Thursday, April 8, 2010

First post: general protocol for estimating critical threshold values

In our first phone conversation we decided that there has been good progress on data-rich cases, but thus far we really haven't done much with the data poor cases. My priority tasks which came away from that conversation were to begin thinking about the data-poor or data-free cases and begin working on a case study for the book chapter. Afterward, Mark and I spoke and decided that "square one" is really outlining a general procedure which encompasses the whole spectrum of cases form data-free to data-rich. Once that is decided I can work up a data-poor case (we had kicked around the idea of doing desert sand for glen canyon.


So here is my first crack at a general procedure. Please let me know what you think. in the comments section or with posts of your own.

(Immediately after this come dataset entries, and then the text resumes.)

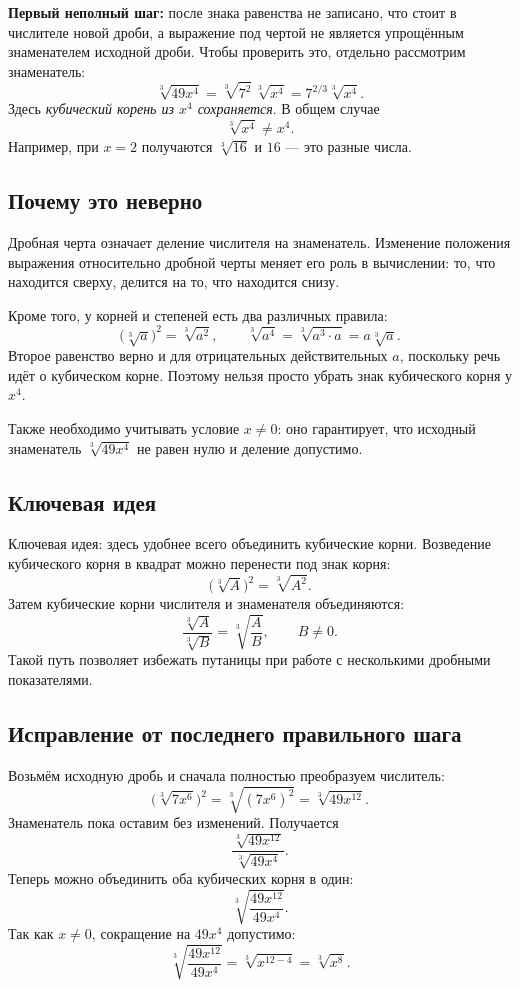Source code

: \documentclass[11pt,a4paper]{article}
\begin{document}
\textbf{Первый неполный шаг:} после знака равенства не записано,
что стоит в числителе новой дроби, а выражение под чертой
не является упрощённым знаменателем исходной дроби.
Чтобы проверить это, отдельно рассмотрим знаменатель:
\[
\sqrt[3]{49x^4}
=\sqrt[3]{7^2}\,\sqrt[3]{x^4}
=7^{2/3}\sqrt[3]{x^4}.
\]
Здесь \emph{кубический корень из $x^4$ сохраняется}.
В общем случае
\[
\sqrt[3]{x^4}\ne x^4.
\]
Например, при $x=2$ получаются $\sqrt[3]{16}$ и $16$ ---
это разные числа.
\subsection*{Почему это неверно}
Дробная черта означает деление числителя на знаменатель.
Изменение положения выражения относительно дробной черты меняет
его роль в вычислении: то, что находится сверху, делится на то,
что находится снизу.

Кроме того, у корней и степеней есть два различных правила:
\[
\bigl(\sqrt[3]{a}\bigr)^2=\sqrt[3]{a^2},
\qquad
\sqrt[3]{a^4}=\sqrt[3]{a^3\cdot a}
=a\sqrt[3]{a}.
\]
Второе равенство верно и для отрицательных действительных $a$,
поскольку речь идёт о кубическом корне.
Поэтому нельзя просто убрать знак кубического корня у $x^4$.

Также необходимо учитывать условие $x\ne0$: оно гарантирует,
что исходный знаменатель $\sqrt[3]{49x^4}$ не равен нулю
и деление допустимо.
\subsection*{Ключевая идея}
\textcolor{blue!60!black}{Ключевая идея:} здесь удобнее всего
объединить кубические корни. Возведение кубического корня в квадрат
можно перенести под знак корня:
\[
\bigl(\sqrt[3]{A}\bigr)^2=\sqrt[3]{A^2}.
\]
Затем кубические корни числителя и знаменателя объединяются:
\[
\frac{\sqrt[3]{A}}{\sqrt[3]{B}}
=\sqrt[3]{\frac AB},\qquad B\ne0.
\]
Такой путь позволяет избежать путаницы при работе с несколькими
дробными показателями.
\subsection*{Исправление от последнего правильного шага}
Возьмём исходную дробь и сначала полностью преобразуем числитель:
\[
\bigl(\sqrt[3]{7x^6}\bigr)^2
=\sqrt[3]{(7x^6)^2}
=\sqrt[3]{49x^{12}}.
\]
Знаменатель пока оставим без изменений. Получается
\[
\frac{\sqrt[3]{49x^{12}}}{\sqrt[3]{49x^4}}.
\]
Теперь можно объединить оба кубических корня в один:
\[
\sqrt[3]{\frac{49x^{12}}{49x^4}}.
\]
Так как $x\ne0$, сокращение на $49x^4$ допустимо:
\[
\sqrt[3]{\frac{49x^{12}}{49x^4}}
=\sqrt[3]{x^{12-4}}=\sqrt[3]{x^8}.
\]
\end{document}
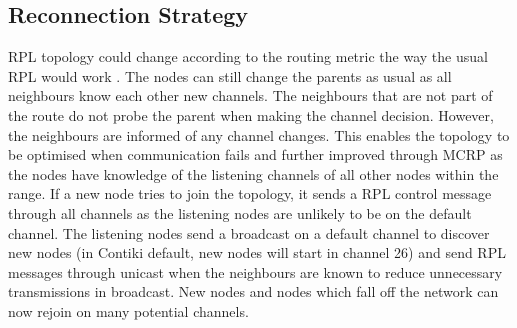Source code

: \subsection{Reconnection Strategy}

RPL topology could change according to the routing metric \cite{routingmetrics} the way the usual RPL would work \cite{winter2012rpl}. The nodes can still change the parents as usual as all neighbours know each other new channels. The neighbours that are not part of the route do not probe the parent when making the channel decision. However, the neighbours are informed of any channel changes.
This enables the topology to be optimised when communication fails and further improved through MCRP as the nodes have knowledge of the listening channels of all other nodes within the range. If a new node tries to join the topology, it sends a RPL control message through all channels as the listening nodes are unlikely to be on the default channel. The listening nodes send a broadcast on a default channel to discover new nodes (in Contiki default, new nodes will start in channel 26) and send RPL messages through unicast when the neighbours are known to reduce unnecessary transmissions in broadcast. New nodes and nodes which fall off the network can now rejoin on many potential channels.
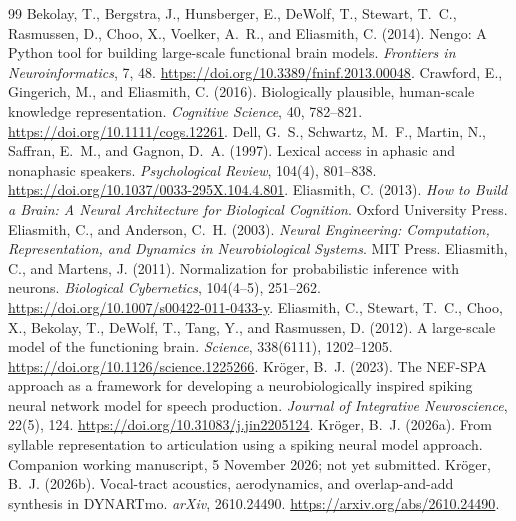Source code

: \begin{thebibliography}{99}
Bekolay, T., Bergstra, J., Hunsberger, E., DeWolf, T., Stewart, T.~C., Rasmussen, D., Choo, X., Voelker, A.~R., and Eliasmith, C. (2014).
Nengo: A Python tool for building large-scale functional brain models.
\textit{Frontiers in Neuroinformatics}, 7, 48.
\url{https://doi.org/10.3389/fninf.2013.00048}.
Crawford, E., Gingerich, M., and Eliasmith, C. (2016).
Biologically plausible, human-scale knowledge representation.
\textit{Cognitive Science}, 40, 782--821.
\url{https://doi.org/10.1111/cogs.12261}.
Dell, G.~S., Schwartz, M.~F., Martin, N., Saffran, E.~M., and Gagnon, D.~A. (1997).
Lexical access in aphasic and nonaphasic speakers.
\textit{Psychological Review}, 104(4), 801--838.
\url{https://doi.org/10.1037/0033-295X.104.4.801}.
Eliasmith, C. (2013).
\textit{How to Build a Brain: A Neural Architecture for Biological Cognition}.
Oxford University Press.
Eliasmith, C., and Anderson, C.~H. (2003).
\textit{Neural Engineering: Computation, Representation, and Dynamics in Neurobiological Systems}.
MIT Press.
Eliasmith, C., and Martens, J. (2011).
Normalization for probabilistic inference with neurons.
\textit{Biological Cybernetics}, 104(4--5), 251--262.
\url{https://doi.org/10.1007/s00422-011-0433-y}.
Eliasmith, C., Stewart, T.~C., Choo, X., Bekolay, T., DeWolf, T., Tang, Y., and Rasmussen, D. (2012).
A large-scale model of the functioning brain.
\textit{Science}, 338(6111), 1202--1205.
\url{https://doi.org/10.1126/science.1225266}.
Kröger, B.~J. (2023).
The NEF-SPA approach as a framework for developing a neurobiologically inspired spiking neural network model for speech production.
\textit{Journal of Integrative Neuroscience}, 22(5), 124.
\url{https://doi.org/10.31083/j.jin2205124}.
Kröger, B.~J. (2026a).
From syllable representation to articulation using a spiking neural model approach.
Companion working manuscript, 5 November 2026; not yet submitted.
Kröger, B.~J. (2026b).
Vocal-tract acoustics, aerodynamics, and overlap-and-add synthesis in DYNARTmo.
\textit{arXiv}, 2610.24490.
\url{https://arxiv.org/abs/2610.24490}.

\end{thebibliography}

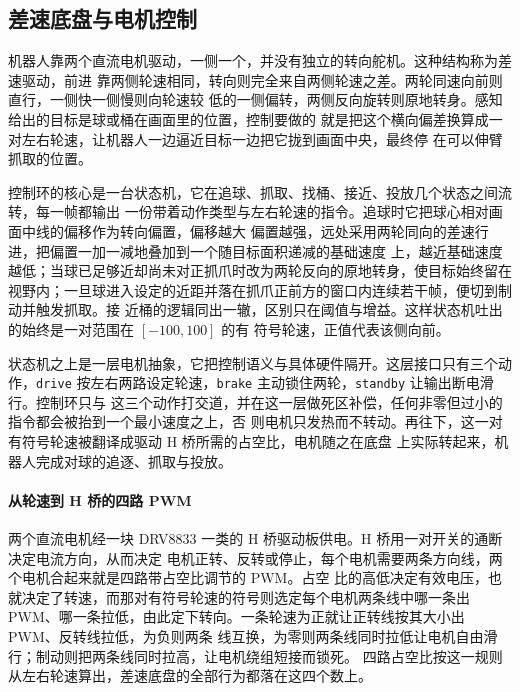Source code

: \subsection{差速底盘与电机控制}\label{sec:chassis}

机器人靠两个直流电机驱动，一侧一个，并没有独立的转向舵机。这种结构称为差速驱动，前进
靠两侧轮速相同，转向则完全来自两侧轮速之差。两轮同速向前则直行，一侧快一侧慢则向轮速较
低的一侧偏转，两侧反向旋转则原地转身。感知给出的目标是球或桶在画面里的位置，控制要做的
就是把这个横向偏差换算成一对左右轮速，让机器人一边逼近目标一边把它拢到画面中央，最终停
在可以伸臂抓取的位置。


控制环的核心是一台状态机，它在追球、抓取、找桶、接近、投放几个状态之间流转，每一帧都输出
一份带着动作类型与左右轮速的指令。追球时它把球心相对画面中线的偏移作为转向偏置，偏移越大
偏置越强，远处采用两轮同向的差速行进，把偏置一加一减地叠加到一个随目标面积递减的基础速度
上，越近基础速度越低；当球已足够近却尚未对正抓爪时改为两轮反向的原地转身，使目标始终留在
视野内；一旦球进入设定的近距并落在抓爪正前方的窗口内连续若干帧，便切到制动并触发抓取。接
近桶的逻辑同出一辙，区别只在阈值与增益。这样状态机吐出的始终是一对范围在 $[-100, 100]$ 的有
符号轮速，正值代表该侧向前。

状态机之上是一层电机抽象，它把控制语义与具体硬件隔开。这层接口只有三个动作，\texttt{drive}
按左右两路设定轮速，\texttt{brake} 主动锁住两轮，\texttt{standby} 让输出断电滑行。控制环只与
这三个动作打交道，并在这一层做死区补偿，任何非零但过小的指令都会被抬到一个最小速度之上，否
则电机只发热而不转动。再往下，这一对有符号轮速被翻译成驱动 H 桥所需的占空比，电机随之在底盘
上实际转起来，机器人完成对球的追逐、抓取与投放。

\paragraph{从轮速到 H 桥的四路 PWM}
两个直流电机经一块 DRV8833 一类的 H 桥驱动板供电。H 桥用一对开关的通断决定电流方向，从而决定
电机正转、反转或停止，每个电机需要两条方向线，两个电机合起来就是四路带占空比调节的 PWM。占空
比的高低决定有效电压，也就决定了转速，而那对有符号轮速的符号则选定每个电机两条线中哪一条出
PWM、哪一条拉低，由此定下转向。一条轮速为正就让正转线按其大小出 PWM、反转线拉低，为负则两条
线互换，为零则两条线同时拉低让电机自由滑行；制动则把两条线同时拉高，让电机绕组短接而锁死。
四路占空比按这一规则从左右轮速算出，差速底盘的全部行为都落在这四个数上。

Also, please note for archival purposes I have added a link to the blog that Travis started last year.


General Protocol:

1. Based on past experience and existing knowledge within the group, and review of literature develop a general list of syndromes. For this and following steps, we should not constrain ourselves only to high quality peer-reviewed literature, we should also exploit grey literature such as agency reports and unpublished theses and dissertations of which there are several pertaining to the various regional parks and monuments. Syndromes are general classes of common transitions. For example the shrub encroachment syndrome, and annualization syndrome are widely documented transitions documented from a variety of ecosystems. The specific shrub species or annual species which may be increasing in dominance differ from site to site, but the syndrome is common in many sites.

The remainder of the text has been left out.